Friday 30 August 2013

Are we past sunspot maximum?

Just two days ago I published a podcast that looked at current solar activity and suggested that we are heading for a double-peaked solar maximum.

Two days later Tad Cook K7RA posted this for the ARRL:


Much talk lately has centered around a possible dual peak in the current solar cycle. This would follow a pattern established in recent solar cycles. If this is so, the first peak probably occurred in the Fall of 2011. Now it appears that perhaps the second peak was in Spring 2013.

We are just a day away from the end of the month, so we won't see the actual averages until next week, but we can get a pretty close reading knowing the actual numbers for 29 of the 31 days in August.

The average daily sunspot number for the first 29 days of August was 92.2. This is above the levels for June and July, 80.2 and 86.2, but lower than April and May. This also pegs the 3-month average of daily sunspot numbers (centered on July) around 86.1, based on data from 90 of the 92 days in that period. This is above all of the three-month moving averages centered on September 2012 through March 2013, but lower than the previous three periods centered on April and May (106.4) and 97.5 for June.


While working out when solar maximum is has always been an historical activity - you don't know you are there until some months later - this may not bode well for this Autumn. So start praying to the Sun Gods for more sunspots as an SFI of 100 is nothing to get too excited about.

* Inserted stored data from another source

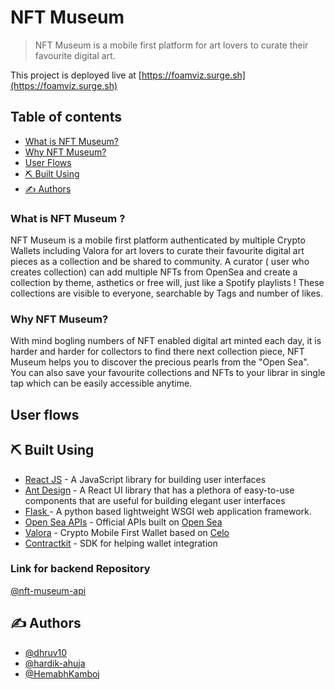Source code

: NFT Museum
===


> NFT Museum is a mobile first platform for art lovers to curate their favourite digital art.

This project is deployed live at [https://foamviz.surge.sh](https://foamviz.surge.sh)

## Table of contents
- [What is  NFT Museum?](#what)
- [Why  NFT Museum?](#why)
- [User Flows](#user_flows)
- [⛏️ Built Using](#built_using)
- [✍️ Authors](#authors)


###  What is NFT Museum ? <a name = "what"></a>

NFT Museum is a mobile first platform authenticated by multiple Crypto Wallets including Valora for art lovers to curate their favourite digital art pieces as a collection and be shared to community. A curator ( user who creates collection) can add multiple NFTs from OpenSea and create a collection by theme, asthetics or free will, just like a Spotify playlists !
These collections are visible to everyone, searchable by Tags and number of likes.

###  Why NFT Museum? <a name = "why"></a>

With mind bogling numbers of NFT enabled digital art minted each day, it is harder and harder for collectors to find there next collection piece, NFT Museum helps you to discover the precious pearls from the "Open Sea".
You can also save your favourite collections and NFTs to your librar in single tap which can be easily accessible anytime.

## User flows <a name = "user_flows"></a>


## ⛏️ Built Using <a name = "built_using"></a>

-   [React JS](https://reactjs.org/) - A JavaScript library for building user interfaces
-   [Ant Design](https://ant.design//) - A React UI library that has a plethora of easy-to-use components that are useful for building elegant user interfaces
-   [Flask ](https://palletsprojects.com/p/flask/) - A python based lightweight WSGI web application framework.
-   [Open Sea APIs](https://docs.opensea.io/reference) - Official APIs built on [Open Sea](https://https://opensea.io/)
-   [Valora](https://valoraapp.com/) - Crypto Mobile First Wallet based on [Celo](https://celo.org/)
-   [Contractkit](https://github.com/celo-tools/use-contractkit/) - SDK for helping wallet integration

### Link for backend Repository
[@nft-museum-api](https://github.com/HemabhKamboj/nft-museum-api)
## ✍️ Authors <a name = "author"></a>
-   [@dhruv10](https://github.com/dhruv10)
-   [@hardik-ahuja](https://github.com/hardik-ahuja)
-   [@HemabhKamboj](https://github.com/HemabhKamboj)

But as I said in the podcast, conditions will improve naturally as we head towards late September due to a change in the ionosphere's molecular/atomic ratio (and therefore recombination rate) due to seasonal changes anyway. If you are looking for decent trans-Atlantic HF propagation it will be coming along soon. But we may have already seen the best of the decent 10m worldwide propagation - at least for another 10 years or so. Ho hum!